Tudo começou na Igreja de São Domingos, um crente julgou ter visto a imagem de um santo projectada num altar, mas um cristão novo lembrou-se de esclarecer que se tratava de um mero reflexo de luz. Atiçada por um frade dominicano a populaça linchou logo ali o cristão novo. Acusados de todos os males que Lisboa sofria, a seca a fome a peste. Os cristão novos da capital foram massacrados durante três dias. 
  
Mais recentemente, já no princípio deste século, Lisboa assistiu a mais uma manifestação de estupidez colectiva promovida pelo Caso Casa Pia. Tal como no passado agora também houve um conhecido ”frade”, um tal Namora, que convocava as hordas de puros para manifestações no terreiro do Paço. Os jornais e televisões eram os mesmos de agora, os jornalistas receptores das fugas de informação da Justiça eram os do costume e o processo foi em tudo semelhante ao que sucedeu
  
As formas de condenação rápida são as mesmas, a populaça é mobilizada pelo passa palavra ou por jornalistas, a condenação prévia e preventiva é promovida por frades ou por magistrados, o mecanismo é o mesmo, da mesma forma que depois se esquece para evitar a vergonha colectiva. Os judeus massacrados foram esquecidos até 2008 e do Processo Casa Pia ninguém quer falar. Ninguém gosta de lembrar os massacrados, os julgados em nome da fúria colectiva, todos desejam que apodreçam na cela de uma prisão ou na falta de memória colectiva.

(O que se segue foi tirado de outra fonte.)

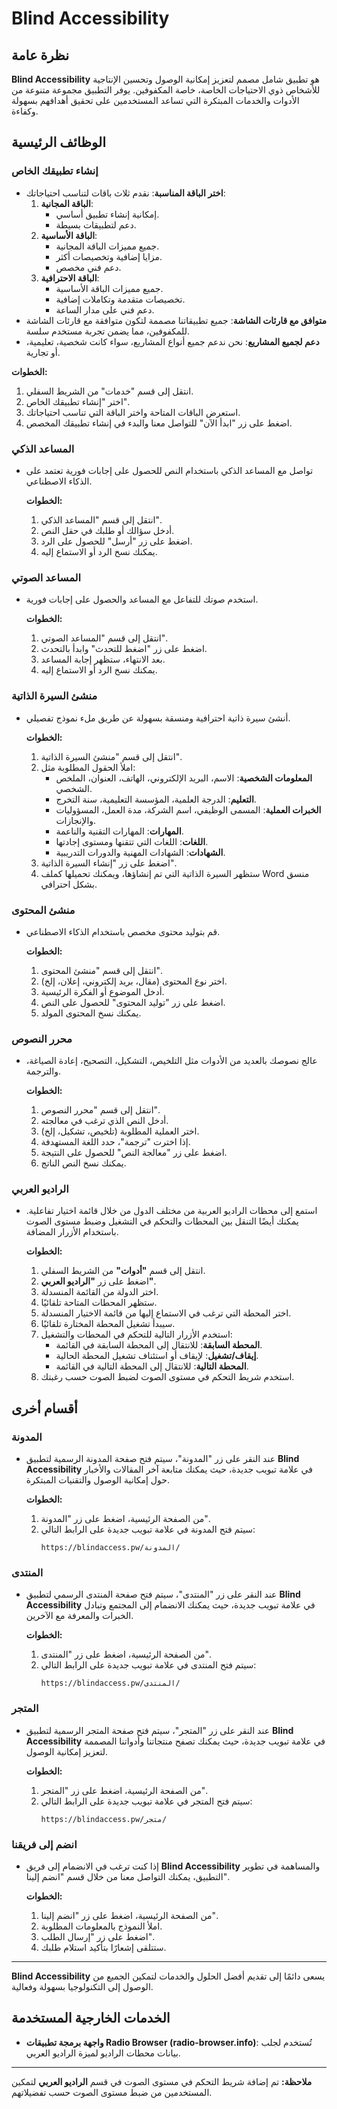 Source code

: # Blind Accessibility

## نظرة عامة

**Blind Accessibility** هو تطبيق شامل مصمم لتعزيز إمكانية الوصول وتحسين الإنتاجية للأشخاص ذوي الاحتياجات الخاصة، خاصة المكفوفين. يوفر التطبيق مجموعة متنوعة من الأدوات والخدمات المبتكرة التي تساعد المستخدمين على تحقيق أهدافهم بسهولة وكفاءة.

## الوظائف الرئيسية

### إنشاء تطبيقك الخاص

- **اختر الباقة المناسبة**: نقدم ثلاث باقات لتناسب احتياجاتك:
  1. **الباقة المجانية**:
     - إمكانية إنشاء تطبيق أساسي.
     - دعم لتطبيقات بسيطة.
  2. **الباقة الأساسية**:
     - جميع مميزات الباقة المجانية.
     - مزايا إضافية وتخصيصات أكثر.
     - دعم فني مخصص.
  3. **الباقة الاحترافية**:
     - جميع مميزات الباقة الأساسية.
     - تخصيصات متقدمة وتكاملات إضافية.
     - دعم فني على مدار الساعة.
- **متوافق مع قارئات الشاشة**: جميع تطبيقاتنا مصممة لتكون متوافقة مع قارئات الشاشة للمكفوفين، مما يضمن تجربة مستخدم سلسة.
- **دعم لجميع المشاريع**: نحن ندعم جميع أنواع المشاريع، سواء كانت شخصية، تعليمية، أو تجارية.

**الخطوات:**
1. انتقل إلى قسم "خدمات" من الشريط السفلي.
2. اختر "إنشاء تطبيقك الخاص".
3. استعرض الباقات المتاحة واختر الباقة التي تناسب احتياجاتك.
4. اضغط على زر "ابدأ الآن" للتواصل معنا والبدء في إنشاء تطبيقك المخصص.

### المساعد الذكي

- تواصل مع المساعد الذكي باستخدام النص للحصول على إجابات فورية تعتمد على الذكاء الاصطناعي.

  **الخطوات:**
  1. انتقل إلى قسم "المساعد الذكي".
  2. أدخل سؤالك أو طلبك في حقل النص.
  3. اضغط على زر "أرسل" للحصول على الرد.
  4. يمكنك نسخ الرد أو الاستماع إليه.

### المساعد الصوتي

- استخدم صوتك للتفاعل مع المساعد والحصول على إجابات فورية.

  **الخطوات:**
  1. انتقل إلى قسم "المساعد الصوتي".
  2. اضغط على زر "اضغط للتحدث" وابدأ بالتحدث.
  3. بعد الانتهاء، ستظهر إجابة المساعد.
  4. يمكنك نسخ الرد أو الاستماع إليه.

### منشئ السيرة الذاتية

- أنشئ سيرة ذاتية احترافية ومنسقة بسهولة عن طريق ملء نموذج تفصيلي.

  **الخطوات:**
  1. انتقل إلى قسم "منشئ السيرة الذاتية".
  2. املأ الحقول المطلوبة مثل:
     - **المعلومات الشخصية**: الاسم، البريد الإلكتروني، الهاتف، العنوان، الملخص الشخصي.
     - **التعليم**: الدرجة العلمية، المؤسسة التعليمية، سنة التخرج.
     - **الخبرات العملية**: المسمى الوظيفي، اسم الشركة، مدة العمل، المسؤوليات والإنجازات.
     - **المهارات**: المهارات التقنية والناعمة.
     - **اللغات**: اللغات التي تتقنها ومستوى إجادتها.
     - **الشهادات**: الشهادات المهنية والدورات التدريبية.
  3. اضغط على زر "إنشاء السيرة الذاتية".
  4. ستظهر السيرة الذاتية التي تم إنشاؤها، ويمكنك تحميلها كملف Word منسق بشكل احترافي.

### منشئ المحتوى

- قم بتوليد محتوى مخصص باستخدام الذكاء الاصطناعي.

  **الخطوات:**
  1. انتقل إلى قسم "منشئ المحتوى".
  2. اختر نوع المحتوى (مقال، بريد إلكتروني، إعلان، إلخ).
  3. أدخل الموضوع أو الفكرة الرئيسية.
  4. اضغط على زر "توليد المحتوى" للحصول على النص.
  5. يمكنك نسخ المحتوى المولد.

### محرر النصوص

- عالج نصوصك بالعديد من الأدوات مثل التلخيص، التشكيل، التصحيح، إعادة الصياغة، والترجمة.

  **الخطوات:**
  1. انتقل إلى قسم "محرر النصوص".
  2. أدخل النص الذي ترغب في معالجته.
  3. اختر العملية المطلوبة (تلخيص، تشكيل، إلخ).
  4. إذا اخترت "ترجمة"، حدد اللغة المستهدفة.
  5. اضغط على زر "معالجة النص" للحصول على النتيجة.
  6. يمكنك نسخ النص الناتج.

### الراديو العربي

- استمع إلى محطات الراديو العربية من مختلف الدول من خلال قائمة اختيار تفاعلية. يمكنك أيضًا التنقل بين المحطات والتحكم في التشغيل وضبط مستوى الصوت باستخدام الأزرار المضافة.

  **الخطوات:**
  1. انتقل إلى قسم **"أدوات"** من الشريط السفلي.
  2. اضغط على زر **"الراديو العربي"**.
  3. اختر الدولة من القائمة المنسدلة.
  4. ستظهر المحطات المتاحة تلقائيًا.
  5. اختر المحطة التي ترغب في الاستماع إليها من قائمة الاختيار المنسدلة.
  6. سيبدأ تشغيل المحطة المختارة تلقائيًا.
  7. استخدم الأزرار التالية للتحكم في المحطات والتشغيل:
     - **المحطة السابقة**: للانتقال إلى المحطة السابقة في القائمة.
     - **إيقاف/تشغيل**: لإيقاف أو استئناف تشغيل المحطة الحالية.
     - **المحطة التالية**: للانتقال إلى المحطة التالية في القائمة.
  8. استخدم شريط التحكم في مستوى الصوت لضبط الصوت حسب رغبتك.

## أقسام أخرى

### المدونة

- عند النقر على زر "المدونة"، سيتم فتح صفحة المدونة الرسمية لتطبيق **Blind Accessibility** في علامة تبويب جديدة، حيث يمكنك متابعة آخر المقالات والأخبار حول إمكانية الوصول والتقنيات المبتكرة.

  **الخطوات:**
  1. من الصفحة الرئيسية، اضغط على زر "المدونة".
  2. سيتم فتح المدونة في علامة تبويب جديدة على الرابط التالي:
     ```
     https://blindaccess.pw/المدونة/
     ```

### المنتدى

- عند النقر على زر "المنتدى"، سيتم فتح صفحة المنتدى الرسمي لتطبيق **Blind Accessibility** في علامة تبويب جديدة، حيث يمكنك الانضمام إلى المجتمع وتبادل الخبرات والمعرفة مع الآخرين.

  **الخطوات:**
  1. من الصفحة الرئيسية، اضغط على زر "المنتدى".
  2. سيتم فتح المنتدى في علامة تبويب جديدة على الرابط التالي:
     ```
     https://blindaccess.pw/المنتدى/
     ```

### المتجر

- عند النقر على زر "المتجر"، سيتم فتح صفحة المتجر الرسمية لتطبيق **Blind Accessibility** في علامة تبويب جديدة، حيث يمكنك تصفح منتجاتنا وأدواتنا المصممة لتعزيز إمكانية الوصول.

  **الخطوات:**
  1. من الصفحة الرئيسية، اضغط على زر "المتجر".
  2. سيتم فتح المتجر في علامة تبويب جديدة على الرابط التالي:
     ```
     https://blindaccess.pw/متجر/
     ```

### انضم إلى فريقنا

- إذا كنت ترغب في الانضمام إلى فريق **Blind Accessibility** والمساهمة في تطوير التطبيق، يمكنك التواصل معنا من خلال قسم "انضم إلينا".

  **الخطوات:**
  1. من الصفحة الرئيسية، اضغط على زر "انضم إلينا".
  2. املأ النموذج بالمعلومات المطلوبة.
  3. اضغط على زر "إرسال الطلب".
  4. ستتلقى إشعارًا بتأكيد استلام طلبك.

---

**Blind Accessibility** يسعى دائمًا إلى تقديم أفضل الحلول والخدمات لتمكين الجميع من الوصول إلى التكنولوجيا بسهولة وفعالية.

## الخدمات الخارجية المستخدمة

- **واجهة برمجة تطبيقات Radio Browser (radio-browser.info)**: تُستخدم لجلب بيانات محطات الراديو لميزة الراديو العربي.

---

**ملاحظة:** تم إضافة شريط التحكم في مستوى الصوت في قسم **الراديو العربي** لتمكين المستخدمين من ضبط مستوى الصوت حسب تفضيلاتهم.
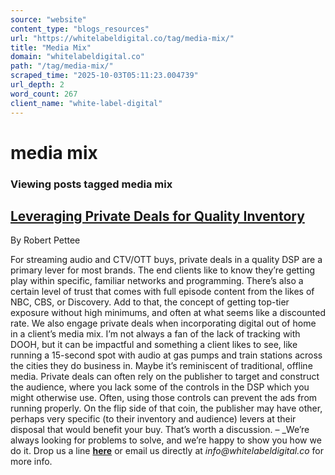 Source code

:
 ```yaml
---
source: "website"
content_type: "blogs_resources"
url: "https://whitelabeldigital.co/tag/media-mix/"
title: "Media Mix"
domain: "whitelabeldigital.co"
path: "/tag/media-mix/"
scraped_time: "2025-10-03T05:11:23.004739"
url_depth: 2
word_count: 267
client_name: "white-label-digital"
---
```


# media mix

### Viewing posts tagged media mix

## [Leveraging Private Deals for Quality Inventory](https://whitelabeldigital.co/leveraging-private-deals-for-quality-inventory/)

By Robert Pettee

For streaming audio and CTV/OTT buys, private deals in a quality DSP are a primary lever for most brands. The end clients like to know they’re getting play within specific, familiar networks and programming. There’s also a certain level of trust that comes with full episode content from the likes of NBC, CBS, or Discovery. Add to that, the concept of getting top-tier exposure without high minimums, and often at what seems like a discounted rate. We also engage private deals when incorporating digital out of home in a client’s media mix. I’m not always a fan of the lack of tracking with DOOH, but it can be impactful and something a client likes to see, like running a 15-second spot with audio at gas pumps and train stations across the cities they do business in. Maybe it’s reminiscent of traditional, offline media. Private deals can often rely on the publisher to target and construct the audience, where you lack some of the controls in the DSP which you might otherwise use. Often, using those controls can prevent the ads from running properly. On the flip side of that coin, the publisher may have other, perhaps very specific (to their inventory and audience) levers at their disposal that would benefit your buy. That’s worth a discussion. – _We’re always looking for problems to solve, and we’re happy to show you how we do it. Drop us a line [**here**](https://whitelabeldigital.co/contact/) or email us directly at _info@whitelabeldigital.co_ for more info. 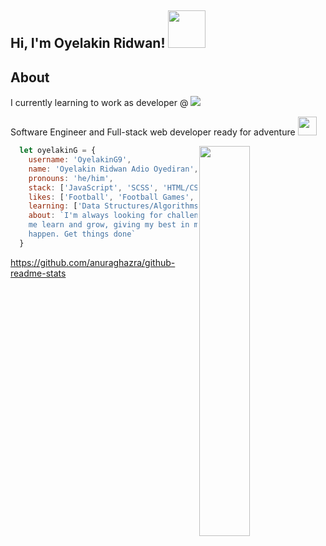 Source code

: ## Hi, I'm Oyelakin Ridwan! <img src="https://media.giphy.com/media/wyct0orcyRcS4/giphy.gif" width="60">



## About
I currently learning to work as developer @ ![](https://img.shields.io/badge/Microverse-blueviolet)

Software Engineer and Full-stack web developer ready for adventure <img src="https://media.giphy.com/media/VdoIFLsMIlwzfKD520/giphy.gif" width="30" height="30">

<img src="https://media.giphy.com/media/qgQUggAC3Pfv687qPC/giphy.gif" width="40%" align="right">

```javascript
  let oyelakinG = {
    username: 'OyelakinG9',
    name: 'Oyelakin Ridwan Adio Oyediran',
    pronouns: 'he/him',
    stack: ['JavaScript', 'SCSS', 'HTML/CSS', 'Python'],
    likes: ['Football', 'Football Games', 'Research', 'Joking'],
    learning: ['Data Structures/Algorithms', 'APIs'],
    about: `I'm always looking for challenges that help 
    me learn and grow, giving my best in making things 
    happen. Get things done`
  }
```



https://github.com/anuraghazra/github-readme-stats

Os rituais da nossa justiça, a sua utilização para resolver os nossos ódios, sejam religiosos ou políticos, os golpes baixos com que atacamos os adversários, a tentação do massacre que ilude as culpas pessoais atrás de hordas de populaça, nada disso mudou substancialmente. Só que os jornalistas são mais eficazes do que o passa palavra e os comentadores televisivos parecem mais credíveis do que o frade dominicano.
  
As hordas da populaça, os frades dominicanos, os jornalistas do passa palavra, os estrangeiros que passam por Lisboa, as misérias nacionais para as quais é necessário, tudo isso está de volta e já há culpados, condenados preventivamente. As primeiras páginas, os comentários televisivos, os emails apelam mais uma vez à matança colectiva. Como sempre sucedeu na nossa história a justiça impõe-se pelo medo, apoia-se na horda da populaça ignorante, recorre à manipulação de opiniões e de sentimentos.
  
Dizem que estas “matanças” são boas, tal como as podas revigoram as árvores a “matança” revigora o regime. Esperemos que daqui a uns tempos não andemos a esconder novamente as vergonhas do passado, a deixar condenados esquecidos a apodrecer nas celas da nossa memória colectiva. Esperemos que aqueles que hoje dizem que a democracia si renovada, não venham daqui a uns tempos dizer que ainda bem que tudo sucedeu porque isso permitiu renovar a justiça.